▶ **TRY IT**: Below are some records. Say how many of their lines include the string "order", giving only the number.

[Start of section]

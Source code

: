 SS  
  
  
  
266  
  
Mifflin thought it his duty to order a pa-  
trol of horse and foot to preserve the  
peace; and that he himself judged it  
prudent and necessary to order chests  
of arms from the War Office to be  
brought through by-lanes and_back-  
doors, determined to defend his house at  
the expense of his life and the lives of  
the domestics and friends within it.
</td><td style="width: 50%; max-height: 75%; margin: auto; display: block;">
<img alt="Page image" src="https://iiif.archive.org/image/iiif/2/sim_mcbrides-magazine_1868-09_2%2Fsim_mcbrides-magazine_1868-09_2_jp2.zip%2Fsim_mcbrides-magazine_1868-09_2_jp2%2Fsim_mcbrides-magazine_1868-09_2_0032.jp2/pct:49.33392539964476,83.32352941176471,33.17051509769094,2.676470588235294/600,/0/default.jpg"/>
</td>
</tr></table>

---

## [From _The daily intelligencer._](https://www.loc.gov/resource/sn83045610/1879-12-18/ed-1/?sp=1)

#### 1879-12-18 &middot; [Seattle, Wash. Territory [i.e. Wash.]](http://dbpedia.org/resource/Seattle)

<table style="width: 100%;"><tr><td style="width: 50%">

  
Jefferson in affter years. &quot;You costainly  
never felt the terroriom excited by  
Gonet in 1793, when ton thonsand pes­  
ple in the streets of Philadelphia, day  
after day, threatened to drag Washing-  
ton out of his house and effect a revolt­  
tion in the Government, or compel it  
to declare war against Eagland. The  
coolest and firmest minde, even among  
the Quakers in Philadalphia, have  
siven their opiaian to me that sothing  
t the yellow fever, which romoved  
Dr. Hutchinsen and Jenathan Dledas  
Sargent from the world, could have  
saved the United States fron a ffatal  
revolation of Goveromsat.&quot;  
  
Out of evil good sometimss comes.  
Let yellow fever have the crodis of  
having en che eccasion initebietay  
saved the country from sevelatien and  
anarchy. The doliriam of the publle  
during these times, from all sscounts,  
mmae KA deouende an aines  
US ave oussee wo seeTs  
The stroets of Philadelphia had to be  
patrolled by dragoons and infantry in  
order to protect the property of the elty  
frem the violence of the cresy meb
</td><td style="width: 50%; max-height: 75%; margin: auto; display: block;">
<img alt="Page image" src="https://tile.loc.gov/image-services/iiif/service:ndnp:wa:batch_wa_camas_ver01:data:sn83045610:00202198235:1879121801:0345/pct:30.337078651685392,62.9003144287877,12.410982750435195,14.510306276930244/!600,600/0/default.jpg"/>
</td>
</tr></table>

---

[End of section]

▶ **EXERCISE OUTPUT**: 3